Ellen shook her head. “He wants the rents. It’s about the money, and with him it will always be about the money.”
“What aren’t you telling me?” Val rose to stand behind her where she stood looking out over her gardens. “Ellen?” But she shook her head and remained unyielding when Val slipped his arms around her waist. That, more than any words, alarmed him.
“Ellen,” Val spoke quietly, “Freddy won’t be bothering you anymore. I’ve seen to it.”
“No.” She huffed out a breath. “No, you have not, Valentine. You have merely waved a red flag before a very angry and powerful little bull. Freddy will go off, tend his wounds, and plot his moves. He sulks and fumes and skulks about, but he does not learn his lesson.”
“You’re keeping secrets.” Val rested his forehead against her nape. “Why in God’s name won’t you trust me, Ellen?”
“If I tell you, will you leave?”
It was Val’s turn to be silent, to consider, to weigh what was in the balance, and where, if anywhere, lay the path of hope.
“I’m not going anywhere until the house and farms are completely functional,” he said. “That will take a few more weeks.”
“Weeks.” Ellen stood very straight in his arms. “And then you’ll go?”
“If that’s still what you want and you’ve told me the reasons why by then,” Val said, tossing his entire future into the hands of a fate that hadn’t dealt with him very kindly of late. “And until I go?”
“I will be your mistress,” Ellen said, her posturing relaxing.
“No.” Val turned her in his arms and tucked his chin against her temple. “You will be my love.”
* * *
What followed for Val was a period of peculiar joy, mixed with
acute sorrow. He respected Ellen’s choice as one she felt compelled to make, not easy for her, but necessary.
He also hoped when he heard her reasons, he could argue her past them, and the hoping was… awful. Hope and Val Windham were old enemies.
Best enemies.
He’d hoped his brother Victor would recover, but consumption seldom eased its grip once its victims had been chosen.
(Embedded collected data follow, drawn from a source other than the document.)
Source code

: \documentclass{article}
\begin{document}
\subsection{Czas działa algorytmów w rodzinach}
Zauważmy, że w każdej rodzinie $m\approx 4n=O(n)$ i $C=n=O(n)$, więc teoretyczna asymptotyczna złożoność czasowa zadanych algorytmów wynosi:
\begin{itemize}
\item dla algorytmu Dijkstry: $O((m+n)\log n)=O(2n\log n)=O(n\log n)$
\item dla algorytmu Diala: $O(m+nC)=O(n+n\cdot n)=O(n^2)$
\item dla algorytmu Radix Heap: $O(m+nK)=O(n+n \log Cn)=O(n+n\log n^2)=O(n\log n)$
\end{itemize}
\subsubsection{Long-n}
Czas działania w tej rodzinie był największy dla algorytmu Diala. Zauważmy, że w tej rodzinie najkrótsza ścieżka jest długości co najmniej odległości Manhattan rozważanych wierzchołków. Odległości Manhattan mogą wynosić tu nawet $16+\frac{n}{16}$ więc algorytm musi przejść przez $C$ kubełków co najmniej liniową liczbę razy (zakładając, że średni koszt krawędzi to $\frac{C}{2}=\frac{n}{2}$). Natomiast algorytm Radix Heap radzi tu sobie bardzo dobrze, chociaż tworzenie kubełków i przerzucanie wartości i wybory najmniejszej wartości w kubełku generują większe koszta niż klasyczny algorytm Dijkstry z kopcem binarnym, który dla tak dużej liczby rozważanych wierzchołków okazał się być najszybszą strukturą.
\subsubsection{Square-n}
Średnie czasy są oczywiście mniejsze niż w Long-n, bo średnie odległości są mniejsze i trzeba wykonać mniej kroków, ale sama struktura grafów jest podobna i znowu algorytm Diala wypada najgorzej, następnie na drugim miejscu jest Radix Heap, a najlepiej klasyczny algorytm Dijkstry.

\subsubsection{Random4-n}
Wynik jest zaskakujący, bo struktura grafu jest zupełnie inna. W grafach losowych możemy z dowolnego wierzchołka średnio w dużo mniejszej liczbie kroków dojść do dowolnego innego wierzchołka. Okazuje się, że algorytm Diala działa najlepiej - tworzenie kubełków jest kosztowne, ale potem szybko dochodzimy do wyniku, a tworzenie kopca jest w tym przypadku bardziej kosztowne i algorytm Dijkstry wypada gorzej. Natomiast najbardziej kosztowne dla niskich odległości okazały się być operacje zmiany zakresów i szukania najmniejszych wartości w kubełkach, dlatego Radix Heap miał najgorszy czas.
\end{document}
He’d hoped his hand wasn’t truly getting worse, until he couldn’t deny that reality without losing use of the hand entirely.
He’d hoped his brother Bart would come home from war safe and sound, not in a damned coffin.
He’d hoped St. Just might escape military service without substantial wound to body or soul, but found even St. Just had left part of his sanity and his spirit at Waterloo.
He’d hoped he might someday do something with his music, but what that silly hope was about, he’d never been quite sure.
And now, he was hoping he and Ellen had a future. The hope sustained him and tortured him and made each second pass too quickly when he was with her. But he couldn’t always be with her, because Ellen insisted she have time to tend her gardens and set up her little conservatory.
Val sent Dayton and Phillip back to Candlewick, with hugs and thanks and best wishes all around. He hired a few servants and commissioned the wily Hazlit to complete a few more errands. He wrote to his brother Gayle, who controlled both the Windham family finances and the Moreland exchequer, and he wrote to David and Letty Worthington, and not just about bat houses and vegetable plots. He wrote a long letter to Edward Kirkland and sent missives to several other musical friends.
He retrieved the damned puppy from Sir Dewey, dropped off the sworn statements, and spent a long, pretty afternoon exhorting Sir Dewey over drinks to look after Ellen’s safety in the event Val was unable to.
As Val mounted up later that afternoon, he recalled his original purpose in departing his estate had been to tune the piano in the Little Weldon assembly rooms. How he’d ended up at Sir Dewey’s was a mystery known only to lovelorn fellows at loose ends, among whom Val would not admit he numbered.
On that sour note, Val turned his attention to the task he’d set for himself, slipping off Zeke’s bridle and saddle before turning him out in the paddock on the village green.